((
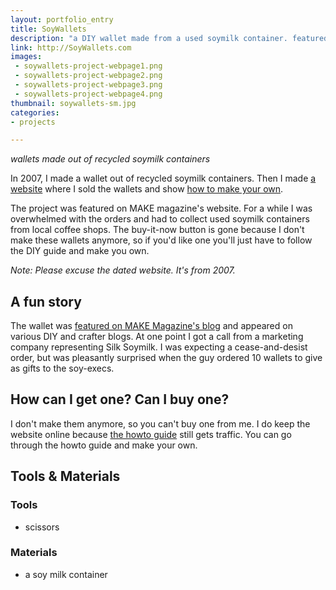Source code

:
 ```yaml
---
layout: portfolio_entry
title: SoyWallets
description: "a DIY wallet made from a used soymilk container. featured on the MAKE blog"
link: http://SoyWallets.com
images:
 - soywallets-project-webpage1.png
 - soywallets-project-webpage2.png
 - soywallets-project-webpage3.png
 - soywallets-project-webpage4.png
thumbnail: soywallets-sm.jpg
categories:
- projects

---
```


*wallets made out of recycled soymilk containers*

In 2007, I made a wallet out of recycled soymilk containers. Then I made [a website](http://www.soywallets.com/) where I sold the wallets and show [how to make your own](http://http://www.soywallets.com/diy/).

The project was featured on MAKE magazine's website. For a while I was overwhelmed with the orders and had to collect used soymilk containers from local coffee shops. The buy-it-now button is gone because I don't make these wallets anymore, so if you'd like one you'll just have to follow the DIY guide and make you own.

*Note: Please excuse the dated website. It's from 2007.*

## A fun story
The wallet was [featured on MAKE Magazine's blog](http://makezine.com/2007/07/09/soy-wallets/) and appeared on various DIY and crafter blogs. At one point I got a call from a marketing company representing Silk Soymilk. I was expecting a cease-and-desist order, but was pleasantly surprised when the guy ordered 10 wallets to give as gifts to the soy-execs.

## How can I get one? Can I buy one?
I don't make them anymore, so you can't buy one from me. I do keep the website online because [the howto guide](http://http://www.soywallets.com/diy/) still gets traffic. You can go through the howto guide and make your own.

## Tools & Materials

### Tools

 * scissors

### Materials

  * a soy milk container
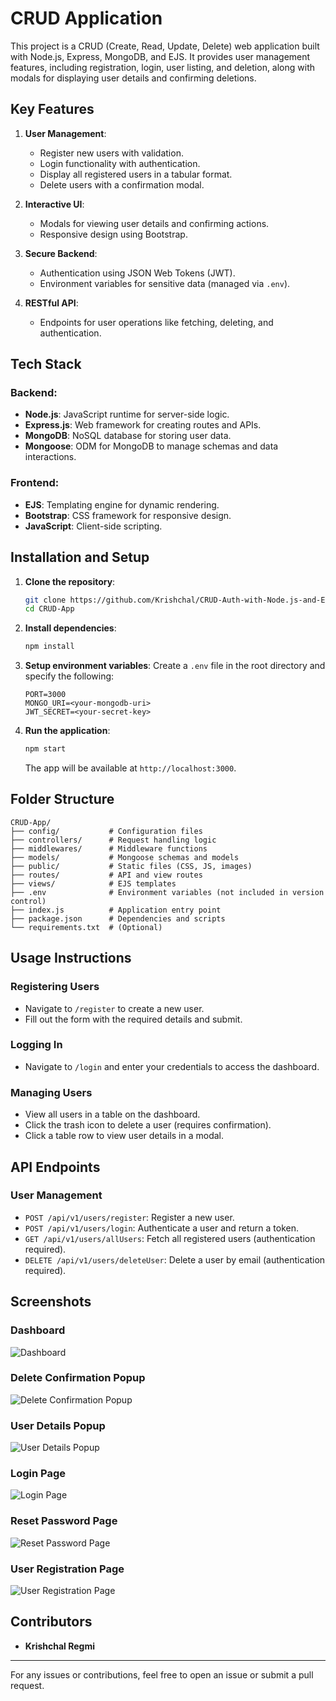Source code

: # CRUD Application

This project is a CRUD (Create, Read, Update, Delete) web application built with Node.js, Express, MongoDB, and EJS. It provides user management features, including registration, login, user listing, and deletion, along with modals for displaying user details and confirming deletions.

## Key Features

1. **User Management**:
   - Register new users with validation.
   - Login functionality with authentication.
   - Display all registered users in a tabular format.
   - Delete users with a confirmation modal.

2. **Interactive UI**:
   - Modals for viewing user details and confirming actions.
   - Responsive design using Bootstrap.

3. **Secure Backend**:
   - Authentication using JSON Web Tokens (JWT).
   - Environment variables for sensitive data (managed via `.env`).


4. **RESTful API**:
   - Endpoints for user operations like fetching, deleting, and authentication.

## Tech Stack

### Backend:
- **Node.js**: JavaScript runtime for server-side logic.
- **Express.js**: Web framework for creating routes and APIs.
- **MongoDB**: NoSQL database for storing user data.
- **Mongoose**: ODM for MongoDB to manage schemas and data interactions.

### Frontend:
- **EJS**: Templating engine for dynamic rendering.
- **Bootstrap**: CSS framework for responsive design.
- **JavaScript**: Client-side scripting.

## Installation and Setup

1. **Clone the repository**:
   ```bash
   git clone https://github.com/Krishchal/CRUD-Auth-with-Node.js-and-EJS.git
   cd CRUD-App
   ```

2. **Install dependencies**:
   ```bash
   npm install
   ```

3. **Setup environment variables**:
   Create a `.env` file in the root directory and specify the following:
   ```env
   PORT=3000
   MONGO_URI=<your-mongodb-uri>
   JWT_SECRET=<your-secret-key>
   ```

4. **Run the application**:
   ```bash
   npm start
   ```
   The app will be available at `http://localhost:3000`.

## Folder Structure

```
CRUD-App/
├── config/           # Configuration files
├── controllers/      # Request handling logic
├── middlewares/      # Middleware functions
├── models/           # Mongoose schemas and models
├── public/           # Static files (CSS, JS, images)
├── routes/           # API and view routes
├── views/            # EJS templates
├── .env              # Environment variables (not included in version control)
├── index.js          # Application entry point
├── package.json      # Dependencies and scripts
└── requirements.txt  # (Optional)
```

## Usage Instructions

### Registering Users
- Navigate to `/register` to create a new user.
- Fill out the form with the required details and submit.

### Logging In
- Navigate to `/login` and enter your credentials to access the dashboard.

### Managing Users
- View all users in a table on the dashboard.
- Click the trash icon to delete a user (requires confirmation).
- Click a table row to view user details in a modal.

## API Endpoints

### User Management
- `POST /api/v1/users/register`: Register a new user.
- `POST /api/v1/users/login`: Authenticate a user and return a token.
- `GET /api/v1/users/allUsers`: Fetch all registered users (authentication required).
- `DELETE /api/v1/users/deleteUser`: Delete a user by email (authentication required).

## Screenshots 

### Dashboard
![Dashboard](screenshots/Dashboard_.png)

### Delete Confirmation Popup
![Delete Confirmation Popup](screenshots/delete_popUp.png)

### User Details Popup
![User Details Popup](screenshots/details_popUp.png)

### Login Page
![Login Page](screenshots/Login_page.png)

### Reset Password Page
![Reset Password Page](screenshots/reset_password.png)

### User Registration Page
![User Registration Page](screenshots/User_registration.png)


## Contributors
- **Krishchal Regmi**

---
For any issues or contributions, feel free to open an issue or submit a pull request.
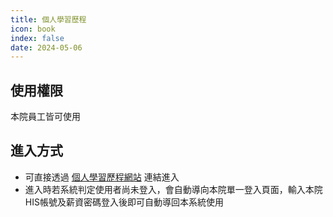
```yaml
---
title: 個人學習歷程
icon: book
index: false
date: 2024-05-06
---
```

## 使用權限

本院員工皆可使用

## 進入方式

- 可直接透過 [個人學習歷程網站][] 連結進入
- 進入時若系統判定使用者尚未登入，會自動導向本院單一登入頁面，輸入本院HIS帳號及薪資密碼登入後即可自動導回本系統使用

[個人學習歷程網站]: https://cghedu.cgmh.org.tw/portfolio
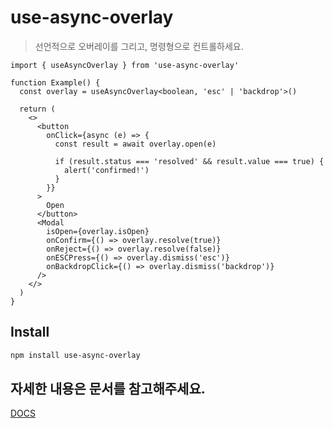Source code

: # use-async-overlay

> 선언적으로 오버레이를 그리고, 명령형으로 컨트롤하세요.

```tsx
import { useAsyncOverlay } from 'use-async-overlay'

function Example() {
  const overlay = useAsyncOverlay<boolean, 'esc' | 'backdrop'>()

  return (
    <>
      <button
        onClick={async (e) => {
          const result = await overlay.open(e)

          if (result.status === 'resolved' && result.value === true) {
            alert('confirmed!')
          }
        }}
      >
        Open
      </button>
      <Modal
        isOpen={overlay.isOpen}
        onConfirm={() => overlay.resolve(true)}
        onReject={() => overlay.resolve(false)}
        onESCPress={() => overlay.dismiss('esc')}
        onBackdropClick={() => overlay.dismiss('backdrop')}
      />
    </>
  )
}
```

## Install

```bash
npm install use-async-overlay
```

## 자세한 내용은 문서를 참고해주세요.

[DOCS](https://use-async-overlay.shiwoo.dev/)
))
_Exercise instructions_: Report the lines above that have the word "return" in them.

_Reply_:
- `POST /api/v1/users/login`: Authenticate a user and return a token.
  return (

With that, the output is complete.